Lucy didn’t reply, but felt anger burn through her eyes. Ariana was right. An addict is an addict. But the illusion of being a normal teenager with a chemical hobby was way better.

“Listen, I’m three days clean, Lucy. But it’s not easy. I knew if I stayed in Claremont, I’d fall right back off over the weekend. God knows I’ve tried enough times. So okay, I admit it, I didn’t think about it too much, I just packed a bag and headed for the bus. Please don’t let me down. If I can just get through the next week with a good friend by my side . . .”

Slowly, Lucy blinked. She could feel her resolve cracking. The other housemates were going to kill her.

“Okay. I guess. Just a few days, and you be sure to keep your stuff all neat. This is a pretty chill place, but things get nasty when people don’t clean up.”

Ariana shook her head fervently. “Oh, that’s me all the way, Lucy. You remember our room in rehab, right? Didn’t I keep it nice?”

“Yeah, true. Between the two of us, I was the slob,” Lucy said as a reluctant grin spread to her lips.

Memories of their time in rehab returned. It hadn’t all been bad. The environment had been pretty relaxing: ashram vibes, dreamy music, and the odor of lemongrass everywhere. They’d donned white, waffled-cotton robes and slippers every morning before heading to the sun-drizzled breakfast room in which a dozen bleary-eyed, rich junkies would enjoy mint verbena tea with wheat toast and apricot jam made from fruit grown in the center’s own orchard.

Even more impressive for someone of such modest means as Ariana, although from what Lucy understood, her people were recently impoverished. They still rattled around in some dilapidated old house in the Louisiana swamp, at the center of what had long ago been a small sugar plantation.

Lucy had often wondered where the money had come from to pay for Ariana’s stay at the rather exclusive rehab center. She’d guessed that the girl had a rich aunt or something; someone who might occasionally be leaned on for a favor, but who wouldn’t go as far as regular support.

“You were a slob, messing up a nice place like that,” Ariana chided. “But I didn’t let you get away with it, did I?”
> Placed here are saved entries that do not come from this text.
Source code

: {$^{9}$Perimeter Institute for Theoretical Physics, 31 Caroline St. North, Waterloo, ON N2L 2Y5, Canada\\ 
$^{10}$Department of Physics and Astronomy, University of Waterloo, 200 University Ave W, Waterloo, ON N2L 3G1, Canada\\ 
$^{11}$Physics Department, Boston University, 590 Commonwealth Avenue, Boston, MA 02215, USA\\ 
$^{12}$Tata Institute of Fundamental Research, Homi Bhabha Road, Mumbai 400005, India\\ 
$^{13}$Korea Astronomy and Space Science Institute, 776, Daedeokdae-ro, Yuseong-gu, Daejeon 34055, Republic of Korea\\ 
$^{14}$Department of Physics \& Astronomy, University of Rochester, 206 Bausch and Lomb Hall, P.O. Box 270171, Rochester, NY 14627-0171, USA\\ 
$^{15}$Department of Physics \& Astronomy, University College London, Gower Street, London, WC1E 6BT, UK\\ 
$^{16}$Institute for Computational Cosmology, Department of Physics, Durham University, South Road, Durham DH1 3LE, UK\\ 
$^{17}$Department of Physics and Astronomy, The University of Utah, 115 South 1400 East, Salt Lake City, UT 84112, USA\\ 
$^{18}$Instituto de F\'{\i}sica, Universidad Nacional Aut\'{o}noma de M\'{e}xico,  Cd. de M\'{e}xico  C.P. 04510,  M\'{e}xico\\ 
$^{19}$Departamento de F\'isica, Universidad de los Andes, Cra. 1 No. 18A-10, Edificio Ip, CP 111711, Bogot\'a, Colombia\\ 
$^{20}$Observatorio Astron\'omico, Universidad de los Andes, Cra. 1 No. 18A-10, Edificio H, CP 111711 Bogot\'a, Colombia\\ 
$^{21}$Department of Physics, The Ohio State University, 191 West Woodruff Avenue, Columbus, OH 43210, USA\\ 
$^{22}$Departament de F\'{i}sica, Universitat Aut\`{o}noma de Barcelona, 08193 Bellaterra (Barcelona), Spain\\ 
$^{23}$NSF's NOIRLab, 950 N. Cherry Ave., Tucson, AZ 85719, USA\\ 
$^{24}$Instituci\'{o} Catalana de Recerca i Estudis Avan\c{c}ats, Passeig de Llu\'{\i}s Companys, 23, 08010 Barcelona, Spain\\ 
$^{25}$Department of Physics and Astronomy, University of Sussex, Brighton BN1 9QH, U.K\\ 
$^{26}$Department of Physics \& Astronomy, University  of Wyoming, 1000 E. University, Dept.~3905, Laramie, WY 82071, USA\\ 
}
“Guess you didn’t,” said Lucy, trying to smile despite the vague sense of unease she felt at letting Ariana stay. She should really ask the others first. Still, Ariana was a rehab buddy. That was a tight relationship. You didn’t even really need to like your rehab buddy, but if it came to a matter of support over the addiction, you had to have each other’s back.

Ariana patted the space beside her on the sofa. “C’mon, girl, sit awhile. We need to get caught up. What’s it been since we really talked—five, six weeks? What’s going on with you and that tennis player, Mr. Disney Channel? Anything ever happen there?”
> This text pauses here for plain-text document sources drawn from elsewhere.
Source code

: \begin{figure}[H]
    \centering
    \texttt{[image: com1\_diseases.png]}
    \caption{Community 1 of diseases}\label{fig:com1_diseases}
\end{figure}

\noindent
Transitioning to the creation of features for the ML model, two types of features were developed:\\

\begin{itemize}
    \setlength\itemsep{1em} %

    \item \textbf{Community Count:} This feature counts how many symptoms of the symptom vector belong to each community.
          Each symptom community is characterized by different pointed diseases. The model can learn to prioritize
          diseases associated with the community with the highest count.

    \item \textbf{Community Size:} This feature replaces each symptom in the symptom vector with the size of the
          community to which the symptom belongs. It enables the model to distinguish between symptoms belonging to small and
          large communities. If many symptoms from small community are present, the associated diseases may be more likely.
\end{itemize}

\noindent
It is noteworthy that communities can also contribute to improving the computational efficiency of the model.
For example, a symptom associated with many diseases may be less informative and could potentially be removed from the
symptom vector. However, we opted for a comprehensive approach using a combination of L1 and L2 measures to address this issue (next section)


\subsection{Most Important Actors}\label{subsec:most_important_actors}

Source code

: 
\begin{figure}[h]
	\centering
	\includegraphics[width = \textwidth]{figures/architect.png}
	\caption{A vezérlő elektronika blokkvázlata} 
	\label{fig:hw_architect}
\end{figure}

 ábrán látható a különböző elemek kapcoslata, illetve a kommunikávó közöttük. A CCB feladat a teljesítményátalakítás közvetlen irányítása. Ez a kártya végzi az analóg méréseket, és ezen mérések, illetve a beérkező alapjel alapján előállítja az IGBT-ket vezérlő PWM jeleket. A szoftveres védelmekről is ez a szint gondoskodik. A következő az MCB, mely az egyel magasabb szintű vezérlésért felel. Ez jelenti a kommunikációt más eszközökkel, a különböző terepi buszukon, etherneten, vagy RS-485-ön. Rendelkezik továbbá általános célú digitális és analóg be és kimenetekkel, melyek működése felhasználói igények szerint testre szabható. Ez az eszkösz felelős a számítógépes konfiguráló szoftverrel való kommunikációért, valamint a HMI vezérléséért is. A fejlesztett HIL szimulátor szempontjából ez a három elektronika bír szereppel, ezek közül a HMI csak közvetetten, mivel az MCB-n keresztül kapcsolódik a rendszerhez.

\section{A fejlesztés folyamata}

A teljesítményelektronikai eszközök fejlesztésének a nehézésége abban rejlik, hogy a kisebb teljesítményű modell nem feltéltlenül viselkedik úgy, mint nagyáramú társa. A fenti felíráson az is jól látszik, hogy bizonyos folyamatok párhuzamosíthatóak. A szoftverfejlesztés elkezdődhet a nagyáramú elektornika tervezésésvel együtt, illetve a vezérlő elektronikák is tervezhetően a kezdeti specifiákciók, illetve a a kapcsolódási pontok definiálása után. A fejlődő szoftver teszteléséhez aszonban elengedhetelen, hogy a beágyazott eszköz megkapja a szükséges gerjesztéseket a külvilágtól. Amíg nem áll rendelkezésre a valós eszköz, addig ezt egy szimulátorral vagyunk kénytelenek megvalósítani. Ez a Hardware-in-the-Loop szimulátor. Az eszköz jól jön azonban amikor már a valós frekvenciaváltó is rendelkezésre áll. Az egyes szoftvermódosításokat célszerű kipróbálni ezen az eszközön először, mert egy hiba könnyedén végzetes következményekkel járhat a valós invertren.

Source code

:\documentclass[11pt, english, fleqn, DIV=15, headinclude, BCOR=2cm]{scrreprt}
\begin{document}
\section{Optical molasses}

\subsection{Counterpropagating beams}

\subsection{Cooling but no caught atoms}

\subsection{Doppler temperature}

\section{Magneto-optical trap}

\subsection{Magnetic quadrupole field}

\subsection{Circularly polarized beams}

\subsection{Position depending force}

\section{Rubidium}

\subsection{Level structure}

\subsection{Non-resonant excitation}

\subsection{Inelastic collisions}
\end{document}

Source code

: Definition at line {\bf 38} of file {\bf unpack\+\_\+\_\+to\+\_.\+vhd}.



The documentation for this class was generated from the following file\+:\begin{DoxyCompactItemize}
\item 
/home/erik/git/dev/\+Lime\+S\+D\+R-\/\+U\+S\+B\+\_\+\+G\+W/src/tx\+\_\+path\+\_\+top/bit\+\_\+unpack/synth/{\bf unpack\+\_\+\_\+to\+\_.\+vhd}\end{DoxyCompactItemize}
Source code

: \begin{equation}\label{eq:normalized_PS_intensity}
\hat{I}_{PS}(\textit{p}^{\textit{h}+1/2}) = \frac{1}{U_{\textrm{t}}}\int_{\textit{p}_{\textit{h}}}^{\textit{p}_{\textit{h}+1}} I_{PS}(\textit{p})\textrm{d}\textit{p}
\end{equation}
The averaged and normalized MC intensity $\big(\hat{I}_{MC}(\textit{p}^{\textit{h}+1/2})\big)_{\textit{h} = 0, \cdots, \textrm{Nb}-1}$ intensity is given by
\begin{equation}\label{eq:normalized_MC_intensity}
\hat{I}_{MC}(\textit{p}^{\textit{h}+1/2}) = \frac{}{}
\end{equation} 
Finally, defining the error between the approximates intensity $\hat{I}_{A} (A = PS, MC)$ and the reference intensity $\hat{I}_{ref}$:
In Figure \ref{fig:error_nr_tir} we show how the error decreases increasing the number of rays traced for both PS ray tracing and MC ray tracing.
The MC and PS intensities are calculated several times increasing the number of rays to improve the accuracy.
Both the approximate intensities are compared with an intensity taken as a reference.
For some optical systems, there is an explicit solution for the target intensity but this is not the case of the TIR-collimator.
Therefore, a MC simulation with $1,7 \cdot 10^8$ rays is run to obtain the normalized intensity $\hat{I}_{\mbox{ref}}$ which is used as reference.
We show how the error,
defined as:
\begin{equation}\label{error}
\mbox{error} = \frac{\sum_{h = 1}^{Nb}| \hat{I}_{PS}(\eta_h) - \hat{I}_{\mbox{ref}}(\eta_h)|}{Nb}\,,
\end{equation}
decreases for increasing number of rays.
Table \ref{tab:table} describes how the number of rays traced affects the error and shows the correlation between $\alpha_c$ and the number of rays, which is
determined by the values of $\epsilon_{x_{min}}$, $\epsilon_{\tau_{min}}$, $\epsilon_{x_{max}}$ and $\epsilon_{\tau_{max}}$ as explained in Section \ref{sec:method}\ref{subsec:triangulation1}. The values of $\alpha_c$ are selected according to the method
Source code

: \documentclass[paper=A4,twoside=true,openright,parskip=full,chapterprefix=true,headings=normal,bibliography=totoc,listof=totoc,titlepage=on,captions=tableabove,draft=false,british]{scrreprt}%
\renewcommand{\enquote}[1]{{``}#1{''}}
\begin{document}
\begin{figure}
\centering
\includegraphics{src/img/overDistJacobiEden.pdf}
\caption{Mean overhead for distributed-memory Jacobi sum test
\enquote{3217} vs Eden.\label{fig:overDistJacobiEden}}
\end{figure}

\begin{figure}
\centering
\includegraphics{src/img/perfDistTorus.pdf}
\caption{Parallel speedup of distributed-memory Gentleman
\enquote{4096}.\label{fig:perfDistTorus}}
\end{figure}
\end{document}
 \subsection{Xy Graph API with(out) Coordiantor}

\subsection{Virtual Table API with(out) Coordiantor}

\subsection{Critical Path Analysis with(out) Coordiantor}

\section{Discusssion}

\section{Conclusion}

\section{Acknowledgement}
“Paolo? You could say that.”

Ariana smiled wickedly. “Ah, it’s like that, is it? You lose your cherry yet?”

Lucy sat beside Ariana, and slapped her sharply on the arm, hard enough to make her yelp with surprise. “Ugh, please. Like I would ever go for him.”

Ariana laughed, rubbing her arm. “Ooh—I touched a nerve.”
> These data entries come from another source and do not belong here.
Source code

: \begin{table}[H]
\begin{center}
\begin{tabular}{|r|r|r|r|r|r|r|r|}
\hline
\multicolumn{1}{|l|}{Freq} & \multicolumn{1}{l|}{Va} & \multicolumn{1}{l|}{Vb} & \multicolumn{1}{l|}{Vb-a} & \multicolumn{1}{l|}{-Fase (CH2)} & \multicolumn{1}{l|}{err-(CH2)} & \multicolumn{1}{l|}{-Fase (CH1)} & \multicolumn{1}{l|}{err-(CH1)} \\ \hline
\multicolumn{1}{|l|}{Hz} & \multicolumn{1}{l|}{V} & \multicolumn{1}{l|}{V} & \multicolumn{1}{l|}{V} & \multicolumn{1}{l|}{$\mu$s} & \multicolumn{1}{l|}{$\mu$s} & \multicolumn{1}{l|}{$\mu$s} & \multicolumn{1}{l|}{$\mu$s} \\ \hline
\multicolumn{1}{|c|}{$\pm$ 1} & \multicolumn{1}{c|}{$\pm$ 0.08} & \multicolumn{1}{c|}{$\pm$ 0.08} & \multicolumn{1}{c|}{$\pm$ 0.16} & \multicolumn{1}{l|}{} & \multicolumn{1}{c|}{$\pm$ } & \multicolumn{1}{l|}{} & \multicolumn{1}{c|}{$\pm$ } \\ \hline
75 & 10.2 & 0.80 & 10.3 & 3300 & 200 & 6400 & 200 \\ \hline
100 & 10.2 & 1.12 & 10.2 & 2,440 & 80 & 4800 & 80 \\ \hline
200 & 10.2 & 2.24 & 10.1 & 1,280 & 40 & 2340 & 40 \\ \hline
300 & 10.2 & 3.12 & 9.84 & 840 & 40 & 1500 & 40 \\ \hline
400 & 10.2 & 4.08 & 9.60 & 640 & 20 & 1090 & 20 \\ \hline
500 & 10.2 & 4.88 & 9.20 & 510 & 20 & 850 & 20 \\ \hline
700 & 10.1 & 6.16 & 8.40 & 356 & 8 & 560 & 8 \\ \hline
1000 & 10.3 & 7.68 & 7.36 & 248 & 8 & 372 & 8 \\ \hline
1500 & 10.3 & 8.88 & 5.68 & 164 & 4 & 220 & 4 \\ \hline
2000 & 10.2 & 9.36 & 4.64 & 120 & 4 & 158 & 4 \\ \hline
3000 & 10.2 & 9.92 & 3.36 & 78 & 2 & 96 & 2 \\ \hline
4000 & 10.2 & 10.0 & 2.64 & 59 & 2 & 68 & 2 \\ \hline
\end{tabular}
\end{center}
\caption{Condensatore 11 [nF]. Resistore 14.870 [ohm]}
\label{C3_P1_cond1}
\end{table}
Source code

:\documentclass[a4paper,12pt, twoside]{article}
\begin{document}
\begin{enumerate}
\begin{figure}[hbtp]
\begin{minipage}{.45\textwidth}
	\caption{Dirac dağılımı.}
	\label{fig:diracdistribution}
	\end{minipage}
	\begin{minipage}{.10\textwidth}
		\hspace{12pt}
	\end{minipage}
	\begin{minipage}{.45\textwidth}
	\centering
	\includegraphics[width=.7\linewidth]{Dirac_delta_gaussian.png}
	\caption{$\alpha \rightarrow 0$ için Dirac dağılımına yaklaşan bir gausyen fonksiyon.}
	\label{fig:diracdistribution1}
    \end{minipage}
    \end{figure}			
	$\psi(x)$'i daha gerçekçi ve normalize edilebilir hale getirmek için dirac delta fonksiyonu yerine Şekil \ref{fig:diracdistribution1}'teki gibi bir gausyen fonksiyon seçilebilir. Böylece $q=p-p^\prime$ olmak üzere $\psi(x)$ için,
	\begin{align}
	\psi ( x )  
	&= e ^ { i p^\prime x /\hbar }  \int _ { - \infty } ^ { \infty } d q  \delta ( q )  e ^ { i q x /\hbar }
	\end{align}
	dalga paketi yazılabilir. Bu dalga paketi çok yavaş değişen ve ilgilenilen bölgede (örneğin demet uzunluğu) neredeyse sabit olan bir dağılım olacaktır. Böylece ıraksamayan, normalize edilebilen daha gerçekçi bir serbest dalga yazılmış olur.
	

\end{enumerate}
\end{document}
Lucy shrugged. “Maybe. Truth is, we almost hooked up. But I changed my mind.”

“Did he get mad?”

“No, actually he was kind of a gentleman about it.”

“That surprise you?”

Lucy shook her head. “Not really. But maybe he’s angrier than I thought. We were gonna talk yesterday and he avoided me the whole day. Today, too.”

Ariana wrapped both arms around Lucy, slow and deliberate. Lucy kept still, but the gesture wasn’t welcome. “Ari’s here now, honey,” she murmured, her breath warm on Lucy’s neck. “We can be there for each other. Just like old times.”

Lucy began to count down in her head. She’d forgotten how clingy Ariana could be. Having her around was going to be sheer claustrophobia.